▶ SOURCE DATA
Start of Block

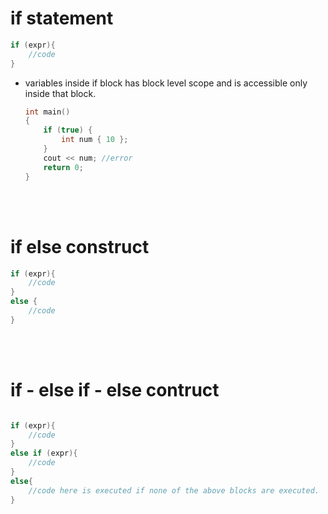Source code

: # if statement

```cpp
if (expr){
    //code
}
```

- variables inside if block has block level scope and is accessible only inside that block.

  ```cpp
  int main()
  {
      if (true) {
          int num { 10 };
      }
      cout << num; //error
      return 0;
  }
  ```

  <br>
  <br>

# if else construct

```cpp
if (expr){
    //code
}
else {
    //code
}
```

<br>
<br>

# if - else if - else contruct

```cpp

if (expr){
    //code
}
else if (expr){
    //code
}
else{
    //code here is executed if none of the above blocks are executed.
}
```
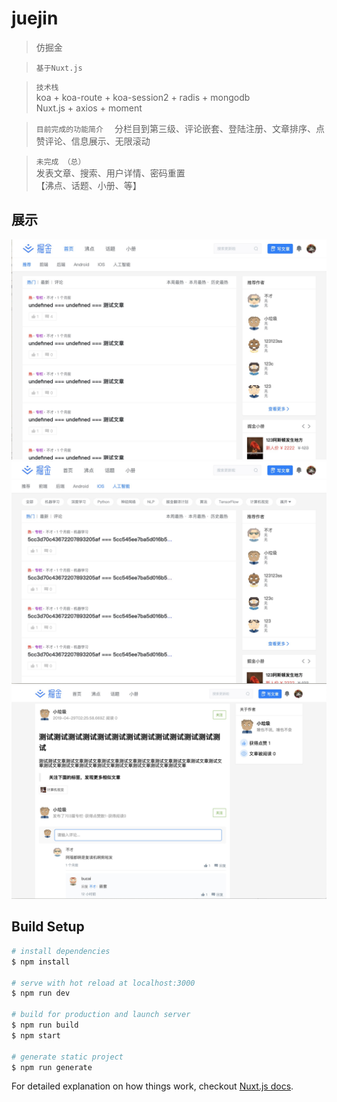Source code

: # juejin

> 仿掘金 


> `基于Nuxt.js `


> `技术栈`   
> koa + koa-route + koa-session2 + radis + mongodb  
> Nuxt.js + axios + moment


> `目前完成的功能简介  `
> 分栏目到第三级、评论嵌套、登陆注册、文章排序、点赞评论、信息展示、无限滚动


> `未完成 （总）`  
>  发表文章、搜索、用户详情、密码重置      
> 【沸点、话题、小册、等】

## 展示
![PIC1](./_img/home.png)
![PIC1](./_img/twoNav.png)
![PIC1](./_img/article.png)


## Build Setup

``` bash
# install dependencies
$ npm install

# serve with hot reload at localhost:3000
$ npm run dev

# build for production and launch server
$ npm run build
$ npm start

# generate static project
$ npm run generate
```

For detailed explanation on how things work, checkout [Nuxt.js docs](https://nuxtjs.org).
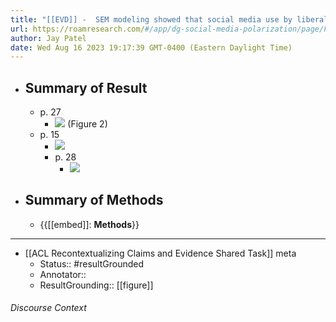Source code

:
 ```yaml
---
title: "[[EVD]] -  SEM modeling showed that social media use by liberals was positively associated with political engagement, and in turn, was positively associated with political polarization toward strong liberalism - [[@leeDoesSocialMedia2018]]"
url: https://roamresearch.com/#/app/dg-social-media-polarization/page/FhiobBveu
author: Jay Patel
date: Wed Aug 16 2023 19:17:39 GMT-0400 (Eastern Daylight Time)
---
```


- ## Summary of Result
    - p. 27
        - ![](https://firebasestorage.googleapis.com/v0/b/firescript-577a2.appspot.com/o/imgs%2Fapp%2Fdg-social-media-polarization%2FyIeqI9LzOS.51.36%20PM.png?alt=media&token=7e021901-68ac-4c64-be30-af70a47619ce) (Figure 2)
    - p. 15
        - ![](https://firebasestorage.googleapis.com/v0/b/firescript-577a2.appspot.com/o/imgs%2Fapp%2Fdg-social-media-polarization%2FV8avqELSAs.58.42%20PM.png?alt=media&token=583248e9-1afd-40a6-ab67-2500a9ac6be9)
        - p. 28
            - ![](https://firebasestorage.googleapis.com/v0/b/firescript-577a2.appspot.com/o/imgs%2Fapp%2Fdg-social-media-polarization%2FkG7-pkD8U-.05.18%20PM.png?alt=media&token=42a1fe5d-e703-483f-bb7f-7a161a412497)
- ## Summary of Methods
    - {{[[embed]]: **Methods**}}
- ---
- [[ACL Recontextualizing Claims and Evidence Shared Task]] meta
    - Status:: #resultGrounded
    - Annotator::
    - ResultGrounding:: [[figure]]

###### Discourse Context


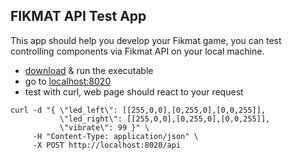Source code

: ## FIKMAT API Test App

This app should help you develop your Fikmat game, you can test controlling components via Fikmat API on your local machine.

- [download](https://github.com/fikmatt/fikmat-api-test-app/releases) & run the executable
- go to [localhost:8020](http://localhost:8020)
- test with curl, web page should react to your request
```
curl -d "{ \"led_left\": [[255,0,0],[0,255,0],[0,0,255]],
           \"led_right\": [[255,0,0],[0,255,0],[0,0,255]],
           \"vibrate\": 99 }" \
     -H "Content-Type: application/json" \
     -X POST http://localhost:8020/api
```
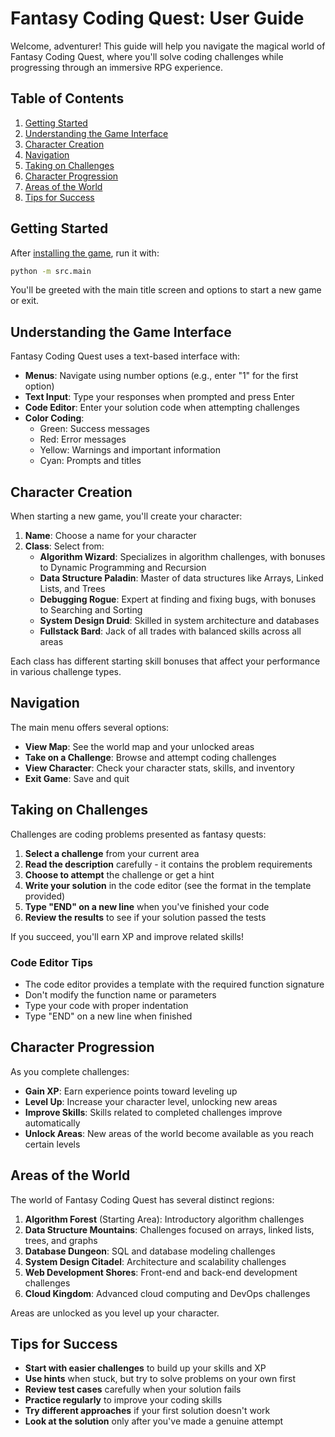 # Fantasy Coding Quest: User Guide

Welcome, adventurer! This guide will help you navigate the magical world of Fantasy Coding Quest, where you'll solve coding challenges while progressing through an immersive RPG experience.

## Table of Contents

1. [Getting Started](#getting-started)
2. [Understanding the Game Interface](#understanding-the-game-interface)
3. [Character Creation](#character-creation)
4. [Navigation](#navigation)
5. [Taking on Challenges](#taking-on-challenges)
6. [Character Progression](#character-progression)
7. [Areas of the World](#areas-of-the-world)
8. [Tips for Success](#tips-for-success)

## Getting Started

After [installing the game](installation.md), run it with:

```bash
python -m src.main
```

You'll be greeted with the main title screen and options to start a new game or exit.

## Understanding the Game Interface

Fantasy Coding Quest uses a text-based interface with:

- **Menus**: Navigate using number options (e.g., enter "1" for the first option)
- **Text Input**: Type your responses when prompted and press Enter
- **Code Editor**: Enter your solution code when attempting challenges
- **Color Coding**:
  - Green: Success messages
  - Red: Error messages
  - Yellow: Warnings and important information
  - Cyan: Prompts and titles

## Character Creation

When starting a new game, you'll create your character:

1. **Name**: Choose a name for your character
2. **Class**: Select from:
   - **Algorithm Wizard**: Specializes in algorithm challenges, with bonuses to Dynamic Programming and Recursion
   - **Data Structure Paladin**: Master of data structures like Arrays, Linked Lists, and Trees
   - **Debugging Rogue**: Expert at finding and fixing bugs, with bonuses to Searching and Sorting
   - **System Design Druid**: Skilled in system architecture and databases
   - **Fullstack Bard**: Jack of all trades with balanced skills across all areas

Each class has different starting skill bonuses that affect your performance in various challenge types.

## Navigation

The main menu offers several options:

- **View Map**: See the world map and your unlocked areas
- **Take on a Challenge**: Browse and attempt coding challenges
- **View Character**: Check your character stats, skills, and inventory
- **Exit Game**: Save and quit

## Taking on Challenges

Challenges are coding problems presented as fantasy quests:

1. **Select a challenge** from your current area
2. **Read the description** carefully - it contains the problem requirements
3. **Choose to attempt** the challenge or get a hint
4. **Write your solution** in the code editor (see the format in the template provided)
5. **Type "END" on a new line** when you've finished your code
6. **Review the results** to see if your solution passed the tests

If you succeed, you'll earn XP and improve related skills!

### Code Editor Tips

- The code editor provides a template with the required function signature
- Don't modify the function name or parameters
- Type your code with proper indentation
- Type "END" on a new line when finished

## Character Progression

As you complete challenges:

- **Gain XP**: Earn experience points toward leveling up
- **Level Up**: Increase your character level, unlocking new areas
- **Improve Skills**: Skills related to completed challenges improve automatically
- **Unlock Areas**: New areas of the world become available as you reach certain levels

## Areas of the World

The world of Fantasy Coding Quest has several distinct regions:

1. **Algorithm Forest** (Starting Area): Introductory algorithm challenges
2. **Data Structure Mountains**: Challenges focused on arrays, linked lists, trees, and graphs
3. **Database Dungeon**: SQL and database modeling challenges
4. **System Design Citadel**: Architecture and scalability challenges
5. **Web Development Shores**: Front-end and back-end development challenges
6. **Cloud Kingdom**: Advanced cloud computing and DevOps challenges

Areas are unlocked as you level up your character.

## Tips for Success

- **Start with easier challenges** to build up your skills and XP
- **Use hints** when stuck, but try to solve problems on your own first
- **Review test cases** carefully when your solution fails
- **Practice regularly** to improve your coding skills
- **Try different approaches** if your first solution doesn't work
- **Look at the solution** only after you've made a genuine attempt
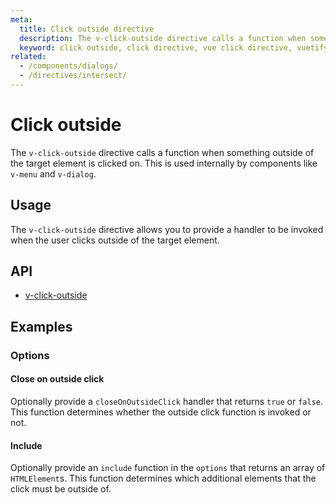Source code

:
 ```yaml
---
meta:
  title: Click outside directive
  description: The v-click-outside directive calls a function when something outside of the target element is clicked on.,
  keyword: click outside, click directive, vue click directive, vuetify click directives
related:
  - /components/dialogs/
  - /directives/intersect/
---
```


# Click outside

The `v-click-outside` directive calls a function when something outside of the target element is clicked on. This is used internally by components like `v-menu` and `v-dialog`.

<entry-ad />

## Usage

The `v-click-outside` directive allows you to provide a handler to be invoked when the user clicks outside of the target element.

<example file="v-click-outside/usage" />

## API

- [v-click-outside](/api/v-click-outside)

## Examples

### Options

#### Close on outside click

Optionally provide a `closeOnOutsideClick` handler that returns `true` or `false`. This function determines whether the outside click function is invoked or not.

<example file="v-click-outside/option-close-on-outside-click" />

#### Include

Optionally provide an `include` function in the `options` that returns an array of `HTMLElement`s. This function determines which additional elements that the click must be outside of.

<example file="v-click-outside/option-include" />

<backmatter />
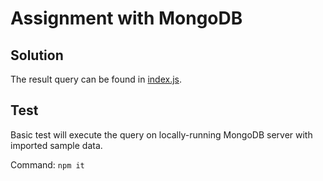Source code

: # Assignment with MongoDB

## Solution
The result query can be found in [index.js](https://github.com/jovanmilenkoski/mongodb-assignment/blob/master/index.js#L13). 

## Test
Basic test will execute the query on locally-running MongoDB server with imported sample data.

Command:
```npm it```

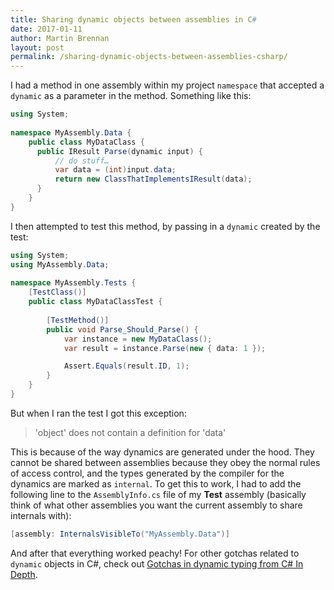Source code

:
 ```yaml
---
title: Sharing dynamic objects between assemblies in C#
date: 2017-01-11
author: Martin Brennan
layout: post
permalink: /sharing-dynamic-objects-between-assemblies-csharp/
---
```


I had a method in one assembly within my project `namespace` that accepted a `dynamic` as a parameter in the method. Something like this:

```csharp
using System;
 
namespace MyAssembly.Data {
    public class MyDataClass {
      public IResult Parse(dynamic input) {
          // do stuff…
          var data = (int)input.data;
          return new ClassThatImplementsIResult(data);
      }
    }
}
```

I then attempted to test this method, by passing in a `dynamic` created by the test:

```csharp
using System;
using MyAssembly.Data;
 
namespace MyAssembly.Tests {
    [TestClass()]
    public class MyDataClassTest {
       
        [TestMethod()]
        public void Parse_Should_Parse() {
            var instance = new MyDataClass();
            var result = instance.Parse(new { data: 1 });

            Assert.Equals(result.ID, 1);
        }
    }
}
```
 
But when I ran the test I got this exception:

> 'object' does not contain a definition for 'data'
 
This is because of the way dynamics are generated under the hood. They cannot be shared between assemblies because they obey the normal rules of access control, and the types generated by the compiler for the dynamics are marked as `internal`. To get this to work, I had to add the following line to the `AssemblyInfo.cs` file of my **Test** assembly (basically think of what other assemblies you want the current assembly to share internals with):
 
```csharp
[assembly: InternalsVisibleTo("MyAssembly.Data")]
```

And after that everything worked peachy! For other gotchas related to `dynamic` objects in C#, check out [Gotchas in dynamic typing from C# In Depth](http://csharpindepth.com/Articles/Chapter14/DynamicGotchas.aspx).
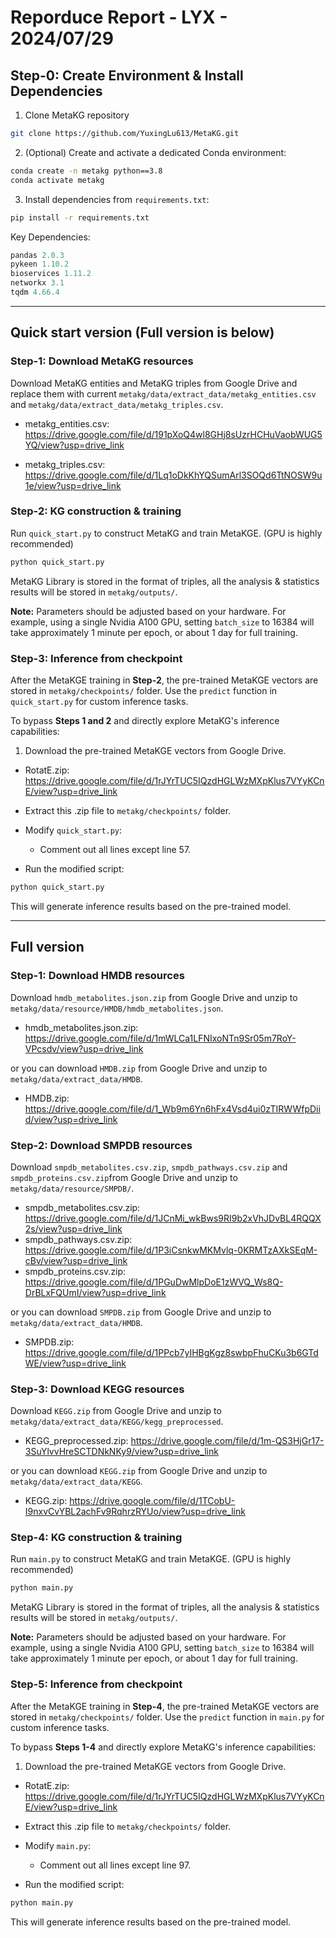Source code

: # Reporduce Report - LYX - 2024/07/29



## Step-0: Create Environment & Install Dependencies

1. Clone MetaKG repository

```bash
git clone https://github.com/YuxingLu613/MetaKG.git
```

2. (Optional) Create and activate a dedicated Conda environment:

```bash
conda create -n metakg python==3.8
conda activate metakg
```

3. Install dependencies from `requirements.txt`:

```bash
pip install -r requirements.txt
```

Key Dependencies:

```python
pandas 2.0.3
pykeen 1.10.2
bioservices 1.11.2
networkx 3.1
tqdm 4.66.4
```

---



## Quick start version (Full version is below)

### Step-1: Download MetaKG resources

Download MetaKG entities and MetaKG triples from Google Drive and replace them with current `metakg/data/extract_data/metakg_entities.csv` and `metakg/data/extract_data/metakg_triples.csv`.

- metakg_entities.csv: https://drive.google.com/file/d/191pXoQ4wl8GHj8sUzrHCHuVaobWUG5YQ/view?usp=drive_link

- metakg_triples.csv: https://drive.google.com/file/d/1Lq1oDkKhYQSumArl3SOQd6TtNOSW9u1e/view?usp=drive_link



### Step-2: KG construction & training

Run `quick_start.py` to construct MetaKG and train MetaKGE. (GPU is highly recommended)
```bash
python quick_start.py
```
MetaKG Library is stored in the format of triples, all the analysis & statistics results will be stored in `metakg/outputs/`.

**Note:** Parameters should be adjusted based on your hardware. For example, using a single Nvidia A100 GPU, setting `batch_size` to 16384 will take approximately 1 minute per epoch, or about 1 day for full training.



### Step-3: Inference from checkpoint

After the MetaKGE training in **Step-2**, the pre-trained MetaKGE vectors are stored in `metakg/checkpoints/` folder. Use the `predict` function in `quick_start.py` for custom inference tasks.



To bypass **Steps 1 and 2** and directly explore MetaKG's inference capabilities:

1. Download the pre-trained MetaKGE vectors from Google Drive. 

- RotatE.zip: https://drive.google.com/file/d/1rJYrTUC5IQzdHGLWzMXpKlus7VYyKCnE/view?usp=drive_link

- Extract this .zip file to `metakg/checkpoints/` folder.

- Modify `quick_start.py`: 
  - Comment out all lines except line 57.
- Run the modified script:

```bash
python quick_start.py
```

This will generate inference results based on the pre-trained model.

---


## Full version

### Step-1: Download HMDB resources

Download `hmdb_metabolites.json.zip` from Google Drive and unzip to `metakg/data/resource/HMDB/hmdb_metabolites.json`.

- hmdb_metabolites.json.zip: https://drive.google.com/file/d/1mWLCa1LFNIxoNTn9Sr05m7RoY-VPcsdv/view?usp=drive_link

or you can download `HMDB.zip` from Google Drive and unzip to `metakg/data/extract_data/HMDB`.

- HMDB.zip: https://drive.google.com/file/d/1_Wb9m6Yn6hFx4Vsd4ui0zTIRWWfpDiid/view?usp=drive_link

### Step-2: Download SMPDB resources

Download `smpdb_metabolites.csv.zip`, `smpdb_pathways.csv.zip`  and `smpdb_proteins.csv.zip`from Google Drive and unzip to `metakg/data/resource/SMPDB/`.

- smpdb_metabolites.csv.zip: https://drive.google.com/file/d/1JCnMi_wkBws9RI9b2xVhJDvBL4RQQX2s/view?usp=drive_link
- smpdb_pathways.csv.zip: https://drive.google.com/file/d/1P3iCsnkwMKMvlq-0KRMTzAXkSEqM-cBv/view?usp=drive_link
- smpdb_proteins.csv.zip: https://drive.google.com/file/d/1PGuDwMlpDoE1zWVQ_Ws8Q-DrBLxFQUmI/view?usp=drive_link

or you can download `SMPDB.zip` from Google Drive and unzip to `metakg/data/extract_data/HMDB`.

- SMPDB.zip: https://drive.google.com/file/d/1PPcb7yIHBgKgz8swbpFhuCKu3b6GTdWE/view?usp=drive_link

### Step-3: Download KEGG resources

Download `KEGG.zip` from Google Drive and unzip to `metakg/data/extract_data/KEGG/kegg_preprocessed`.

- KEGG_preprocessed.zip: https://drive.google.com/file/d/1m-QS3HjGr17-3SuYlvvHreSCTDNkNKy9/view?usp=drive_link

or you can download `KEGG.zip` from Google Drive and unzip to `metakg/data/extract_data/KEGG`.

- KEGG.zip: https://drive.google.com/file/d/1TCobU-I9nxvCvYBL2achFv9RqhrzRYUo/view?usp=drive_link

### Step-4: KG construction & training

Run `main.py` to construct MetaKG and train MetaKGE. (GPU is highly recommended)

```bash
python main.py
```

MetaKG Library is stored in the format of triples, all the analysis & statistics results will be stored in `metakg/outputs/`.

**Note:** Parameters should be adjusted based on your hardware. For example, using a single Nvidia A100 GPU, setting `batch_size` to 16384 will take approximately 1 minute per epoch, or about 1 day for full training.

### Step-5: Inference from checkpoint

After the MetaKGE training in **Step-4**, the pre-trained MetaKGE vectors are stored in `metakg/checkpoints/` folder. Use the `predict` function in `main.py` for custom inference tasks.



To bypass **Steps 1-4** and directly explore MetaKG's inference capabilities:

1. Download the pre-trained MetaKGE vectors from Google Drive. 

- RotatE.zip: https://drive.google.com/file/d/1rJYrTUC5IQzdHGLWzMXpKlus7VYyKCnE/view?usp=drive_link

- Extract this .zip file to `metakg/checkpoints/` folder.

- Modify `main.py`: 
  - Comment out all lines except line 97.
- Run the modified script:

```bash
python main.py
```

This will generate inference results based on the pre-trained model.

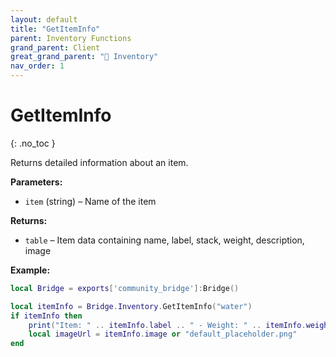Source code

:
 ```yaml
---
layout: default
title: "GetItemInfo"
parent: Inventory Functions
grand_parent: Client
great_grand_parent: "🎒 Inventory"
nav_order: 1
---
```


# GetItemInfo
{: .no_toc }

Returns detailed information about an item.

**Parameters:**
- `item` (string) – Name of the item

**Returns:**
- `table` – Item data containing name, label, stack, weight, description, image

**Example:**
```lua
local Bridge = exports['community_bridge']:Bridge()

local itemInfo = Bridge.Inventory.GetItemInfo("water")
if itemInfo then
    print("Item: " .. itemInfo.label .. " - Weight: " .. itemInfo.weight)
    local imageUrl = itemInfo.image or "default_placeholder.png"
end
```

End of Block

For the entries above, please state how many lines contain the string "Getting"; give the number and nothing else.

2